This connection to nature as an intrinsic part of the sauna culture experienced when we visited Hallesgarden just a 15 minute bus ride out of Stockholm city centre. Set within a nature park you are able to cool down after sauna sessions in the natural lake that is situated outside, feeling the wind against your skin and surrounded by leafy trees all becomes part of the sauna process. This place was recommended to us by our AirBnB host Daniel who we also met in the sauna, where we continued to discuss his experience and thoughts on Swedish bathing culture in comparison to other parts of the world. The sauna is a very social space not too dissimilar from an English pub, where regulars attend weekly and talk about a wide variety of topics. The comparison is useful for us to build our own knowledge and understanding of the culture. Another example of how entwined nature is to the sauna came from our visit to a private members sauna in Tantolunden park, Stockholm. The Tanto Bastun is a floating sauna that is  a very simple cuboid structure that has a small changing room and a sauna within the cube. We have become accustomed to having a shower as standard in leisure centres and spas but here things have been stripped back. The only shower was from the water of the lake that the sauna itself is floating on. There we met up with Birger, a member who kindly let us use the sauna as guests but only if we met him at his favourite time to sauna… 6am! The sauna, situated within a park in the centre of a big city was very quiet this time of the morning, only to be disturbed by the movement of a Beaver swimming in the shared water that we viewed from the window of the sauna and then the booming voice of Birger who broke into traditional Swedish folk songs that he explained described seasonal changes. Having an abundance of beautiful waterways is utilised in Swedish bathing and with the two examples above show you how the sauna’s location alone is directed by natural forms such as water and where wind and silence also become part of this experience.
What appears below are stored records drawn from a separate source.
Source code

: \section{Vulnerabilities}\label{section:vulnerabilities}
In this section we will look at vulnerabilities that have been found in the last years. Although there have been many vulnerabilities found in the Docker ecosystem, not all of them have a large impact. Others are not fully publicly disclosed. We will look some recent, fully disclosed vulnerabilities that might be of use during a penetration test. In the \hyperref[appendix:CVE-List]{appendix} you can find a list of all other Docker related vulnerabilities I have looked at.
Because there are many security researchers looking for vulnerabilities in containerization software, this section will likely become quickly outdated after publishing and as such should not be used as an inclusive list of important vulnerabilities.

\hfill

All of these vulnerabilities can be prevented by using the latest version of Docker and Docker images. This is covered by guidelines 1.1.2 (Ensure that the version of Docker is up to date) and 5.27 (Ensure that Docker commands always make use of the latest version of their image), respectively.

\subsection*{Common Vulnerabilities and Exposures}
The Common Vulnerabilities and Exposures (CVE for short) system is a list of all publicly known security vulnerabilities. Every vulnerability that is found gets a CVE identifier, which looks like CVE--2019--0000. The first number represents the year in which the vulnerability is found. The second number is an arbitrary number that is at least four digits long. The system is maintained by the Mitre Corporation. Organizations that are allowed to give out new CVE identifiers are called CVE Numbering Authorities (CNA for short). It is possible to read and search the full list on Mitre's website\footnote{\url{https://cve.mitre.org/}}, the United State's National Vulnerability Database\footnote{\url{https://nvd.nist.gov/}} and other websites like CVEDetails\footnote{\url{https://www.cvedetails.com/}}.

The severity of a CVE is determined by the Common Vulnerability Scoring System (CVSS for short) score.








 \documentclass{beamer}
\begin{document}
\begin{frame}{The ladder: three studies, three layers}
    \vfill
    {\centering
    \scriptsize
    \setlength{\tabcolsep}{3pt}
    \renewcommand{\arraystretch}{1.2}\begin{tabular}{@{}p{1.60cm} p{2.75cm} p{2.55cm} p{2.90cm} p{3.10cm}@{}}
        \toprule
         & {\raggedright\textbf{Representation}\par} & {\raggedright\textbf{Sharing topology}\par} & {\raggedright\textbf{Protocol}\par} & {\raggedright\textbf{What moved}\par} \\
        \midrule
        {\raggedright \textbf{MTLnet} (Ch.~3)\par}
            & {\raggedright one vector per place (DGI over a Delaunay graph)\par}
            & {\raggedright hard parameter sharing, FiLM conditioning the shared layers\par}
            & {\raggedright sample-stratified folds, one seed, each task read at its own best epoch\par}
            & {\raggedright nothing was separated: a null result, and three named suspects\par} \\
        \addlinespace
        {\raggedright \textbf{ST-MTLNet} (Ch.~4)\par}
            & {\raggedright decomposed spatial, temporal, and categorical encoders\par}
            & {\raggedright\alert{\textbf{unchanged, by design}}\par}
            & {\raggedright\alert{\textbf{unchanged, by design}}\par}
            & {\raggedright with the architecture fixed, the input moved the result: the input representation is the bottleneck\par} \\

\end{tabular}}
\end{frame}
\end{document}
Not only have natural occurrences of water made a home for the humble sauna, but at Sunds Grustag – a stone quarry that houses water on Varmdo (a 45 minute bus journey from the centre of Stockholm) has become the spot for Sara Soderberg’s ‘The Public Sauna’. We arranged to meet with Sara to show us around her hand made clay sauna. Unfortunately that day the sauna wasn’t functioning due to damage that Sara was currently repairing, which was interesting to find out how the public interacted with the free self-service sauna. The Sauna is constructed from clay from the quarry, and concerns the Swedish notion of allemansratten that, as Sara puts it, “describes a public access right which permits most of the land in the country to be freely roamed and utilized”.